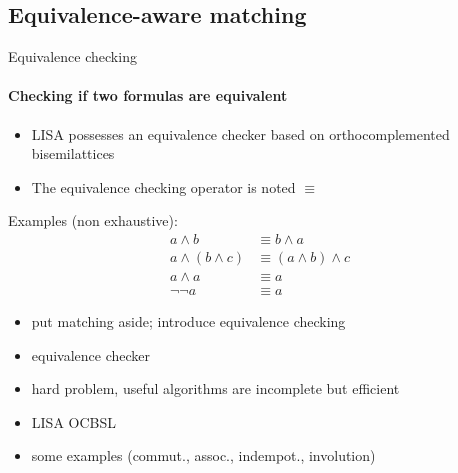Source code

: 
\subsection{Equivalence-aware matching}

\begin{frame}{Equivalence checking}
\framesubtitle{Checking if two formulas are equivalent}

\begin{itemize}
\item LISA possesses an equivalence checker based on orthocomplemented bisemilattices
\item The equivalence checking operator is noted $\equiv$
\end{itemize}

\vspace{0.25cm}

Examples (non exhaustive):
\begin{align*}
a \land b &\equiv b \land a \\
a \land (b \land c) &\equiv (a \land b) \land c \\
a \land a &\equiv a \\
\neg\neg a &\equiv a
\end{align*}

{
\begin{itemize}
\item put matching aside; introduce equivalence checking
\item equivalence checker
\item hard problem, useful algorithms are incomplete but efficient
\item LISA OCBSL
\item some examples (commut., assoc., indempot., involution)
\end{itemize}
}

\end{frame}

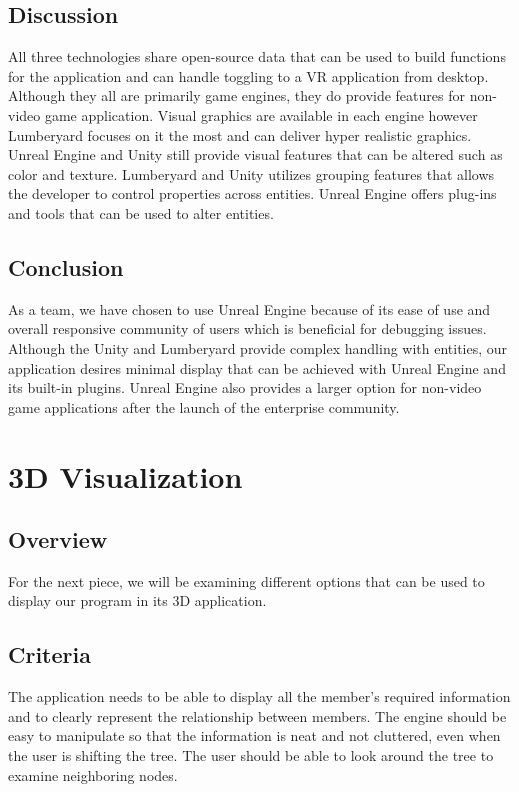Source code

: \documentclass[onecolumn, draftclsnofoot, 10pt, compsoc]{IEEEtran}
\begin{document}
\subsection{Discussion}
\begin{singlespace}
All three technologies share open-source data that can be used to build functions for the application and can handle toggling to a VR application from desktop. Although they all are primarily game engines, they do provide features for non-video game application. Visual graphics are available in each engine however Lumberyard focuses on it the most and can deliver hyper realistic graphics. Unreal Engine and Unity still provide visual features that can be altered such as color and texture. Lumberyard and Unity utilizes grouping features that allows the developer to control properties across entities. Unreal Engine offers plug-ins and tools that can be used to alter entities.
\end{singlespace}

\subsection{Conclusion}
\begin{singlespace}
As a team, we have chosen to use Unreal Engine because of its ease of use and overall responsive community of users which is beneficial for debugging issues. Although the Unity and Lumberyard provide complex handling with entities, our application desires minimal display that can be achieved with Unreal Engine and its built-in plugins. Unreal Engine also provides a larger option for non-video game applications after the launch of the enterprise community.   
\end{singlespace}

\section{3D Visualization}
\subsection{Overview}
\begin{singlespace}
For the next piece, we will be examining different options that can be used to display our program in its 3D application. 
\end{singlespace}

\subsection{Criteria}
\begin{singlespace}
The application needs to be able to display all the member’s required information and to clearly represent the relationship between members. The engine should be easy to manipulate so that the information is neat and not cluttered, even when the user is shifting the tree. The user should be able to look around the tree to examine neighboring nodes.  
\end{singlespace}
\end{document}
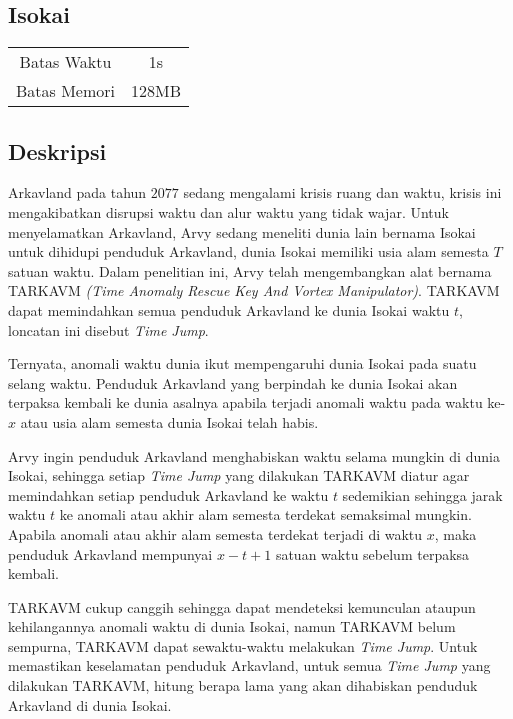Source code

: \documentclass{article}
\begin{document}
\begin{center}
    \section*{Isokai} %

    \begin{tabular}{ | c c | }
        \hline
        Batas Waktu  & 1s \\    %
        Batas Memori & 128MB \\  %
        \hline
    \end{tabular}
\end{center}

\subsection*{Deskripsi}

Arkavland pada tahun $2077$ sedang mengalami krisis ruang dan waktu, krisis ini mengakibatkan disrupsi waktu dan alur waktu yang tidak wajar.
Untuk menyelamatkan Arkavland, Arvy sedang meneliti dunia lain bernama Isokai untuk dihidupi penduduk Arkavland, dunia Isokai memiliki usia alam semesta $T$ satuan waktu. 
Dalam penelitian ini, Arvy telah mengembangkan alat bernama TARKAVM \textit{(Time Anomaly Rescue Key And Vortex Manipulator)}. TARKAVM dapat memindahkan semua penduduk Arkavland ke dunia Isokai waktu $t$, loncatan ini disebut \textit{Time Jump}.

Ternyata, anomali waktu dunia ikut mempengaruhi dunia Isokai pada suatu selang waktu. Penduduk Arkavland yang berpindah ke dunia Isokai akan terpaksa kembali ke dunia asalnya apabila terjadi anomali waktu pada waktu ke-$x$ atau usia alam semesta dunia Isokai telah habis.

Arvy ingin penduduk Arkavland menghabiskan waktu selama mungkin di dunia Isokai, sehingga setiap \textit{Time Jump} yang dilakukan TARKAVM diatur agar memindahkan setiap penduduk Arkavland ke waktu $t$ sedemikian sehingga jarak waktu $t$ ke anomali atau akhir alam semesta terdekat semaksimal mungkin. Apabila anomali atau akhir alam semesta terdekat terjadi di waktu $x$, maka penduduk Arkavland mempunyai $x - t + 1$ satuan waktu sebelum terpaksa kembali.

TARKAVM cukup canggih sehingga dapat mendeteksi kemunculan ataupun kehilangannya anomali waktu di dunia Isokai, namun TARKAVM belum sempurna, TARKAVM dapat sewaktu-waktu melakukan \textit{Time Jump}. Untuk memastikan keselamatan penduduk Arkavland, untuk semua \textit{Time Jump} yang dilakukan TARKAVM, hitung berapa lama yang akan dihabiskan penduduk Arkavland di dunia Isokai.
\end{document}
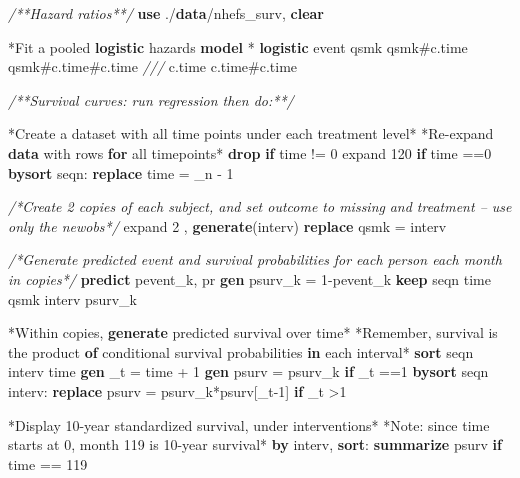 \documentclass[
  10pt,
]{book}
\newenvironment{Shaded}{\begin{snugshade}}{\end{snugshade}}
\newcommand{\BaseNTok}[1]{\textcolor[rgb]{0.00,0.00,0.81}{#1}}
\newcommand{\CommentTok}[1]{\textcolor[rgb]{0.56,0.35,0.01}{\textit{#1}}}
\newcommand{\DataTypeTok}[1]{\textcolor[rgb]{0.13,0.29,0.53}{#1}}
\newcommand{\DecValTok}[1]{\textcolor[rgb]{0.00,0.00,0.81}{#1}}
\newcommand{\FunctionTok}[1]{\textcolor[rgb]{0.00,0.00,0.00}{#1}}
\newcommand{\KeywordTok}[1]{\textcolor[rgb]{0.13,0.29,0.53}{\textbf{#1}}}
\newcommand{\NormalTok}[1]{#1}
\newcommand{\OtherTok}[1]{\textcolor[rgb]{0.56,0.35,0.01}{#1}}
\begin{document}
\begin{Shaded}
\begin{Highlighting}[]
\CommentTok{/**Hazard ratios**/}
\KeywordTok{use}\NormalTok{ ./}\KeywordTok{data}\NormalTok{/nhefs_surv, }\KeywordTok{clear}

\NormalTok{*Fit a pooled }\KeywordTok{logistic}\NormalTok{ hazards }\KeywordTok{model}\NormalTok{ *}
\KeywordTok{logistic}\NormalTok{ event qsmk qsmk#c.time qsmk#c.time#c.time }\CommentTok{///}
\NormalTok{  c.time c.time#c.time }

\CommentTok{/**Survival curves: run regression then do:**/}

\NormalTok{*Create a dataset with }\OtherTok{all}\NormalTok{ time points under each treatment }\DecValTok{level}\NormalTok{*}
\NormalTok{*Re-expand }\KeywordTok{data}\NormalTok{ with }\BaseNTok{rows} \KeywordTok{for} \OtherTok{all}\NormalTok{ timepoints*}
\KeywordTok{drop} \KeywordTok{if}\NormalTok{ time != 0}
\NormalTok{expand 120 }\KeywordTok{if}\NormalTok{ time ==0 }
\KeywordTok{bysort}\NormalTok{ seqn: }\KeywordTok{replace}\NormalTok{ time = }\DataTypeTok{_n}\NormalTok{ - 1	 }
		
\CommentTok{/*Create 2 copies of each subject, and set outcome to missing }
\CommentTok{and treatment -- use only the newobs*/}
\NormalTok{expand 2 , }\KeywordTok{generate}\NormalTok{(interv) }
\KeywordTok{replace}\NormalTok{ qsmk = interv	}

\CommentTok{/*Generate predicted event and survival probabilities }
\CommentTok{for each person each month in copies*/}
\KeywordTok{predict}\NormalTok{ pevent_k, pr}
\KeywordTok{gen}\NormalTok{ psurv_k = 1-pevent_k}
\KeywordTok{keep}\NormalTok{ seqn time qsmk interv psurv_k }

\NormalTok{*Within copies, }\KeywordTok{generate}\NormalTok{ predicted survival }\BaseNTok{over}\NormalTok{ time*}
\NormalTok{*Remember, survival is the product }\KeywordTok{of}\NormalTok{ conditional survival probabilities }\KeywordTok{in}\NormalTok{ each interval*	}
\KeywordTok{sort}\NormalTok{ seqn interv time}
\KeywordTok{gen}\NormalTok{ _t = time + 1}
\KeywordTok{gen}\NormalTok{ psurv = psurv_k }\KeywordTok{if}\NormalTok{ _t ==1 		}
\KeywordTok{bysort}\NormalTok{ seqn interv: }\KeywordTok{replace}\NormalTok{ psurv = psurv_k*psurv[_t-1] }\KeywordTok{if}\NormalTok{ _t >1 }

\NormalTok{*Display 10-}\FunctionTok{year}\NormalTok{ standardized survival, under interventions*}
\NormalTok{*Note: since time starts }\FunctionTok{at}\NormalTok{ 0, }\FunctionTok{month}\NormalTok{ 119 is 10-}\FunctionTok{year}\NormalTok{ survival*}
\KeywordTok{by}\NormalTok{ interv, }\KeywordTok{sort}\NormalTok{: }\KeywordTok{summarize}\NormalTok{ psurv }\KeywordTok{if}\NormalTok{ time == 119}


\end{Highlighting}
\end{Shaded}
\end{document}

————————

Give back exactly the lines from the line holding "survival is the" through the last line of the listing, including both.

\NormalTok{*Remember, survival is the product }\KeywordTok{of}\NormalTok{ conditional survival probabilities }\KeywordTok{in}\NormalTok{ each interval*	}
\KeywordTok{sort}\NormalTok{ seqn interv time}
\KeywordTok{gen}\NormalTok{ _t = time + 1}
\KeywordTok{gen}\NormalTok{ psurv = psurv_k }\KeywordTok{if}\NormalTok{ _t ==1 		}
\KeywordTok{bysort}\NormalTok{ seqn interv: }\KeywordTok{replace}\NormalTok{ psurv = psurv_k*psurv[_t-1] }\KeywordTok{if}\NormalTok{ _t >1 }

\NormalTok{*Display 10-}\FunctionTok{year}\NormalTok{ standardized survival, under interventions*}
\NormalTok{*Note: since time starts }\FunctionTok{at}\NormalTok{ 0, }\FunctionTok{month}\NormalTok{ 119 is 10-}\FunctionTok{year}\NormalTok{ survival*}
\KeywordTok{by}\NormalTok{ interv, }\KeywordTok{sort}\NormalTok{: }\KeywordTok{summarize}\NormalTok{ psurv }\KeywordTok{if}\NormalTok{ time == 119}


\end{Highlighting}
\end{Shaded}
\end{document}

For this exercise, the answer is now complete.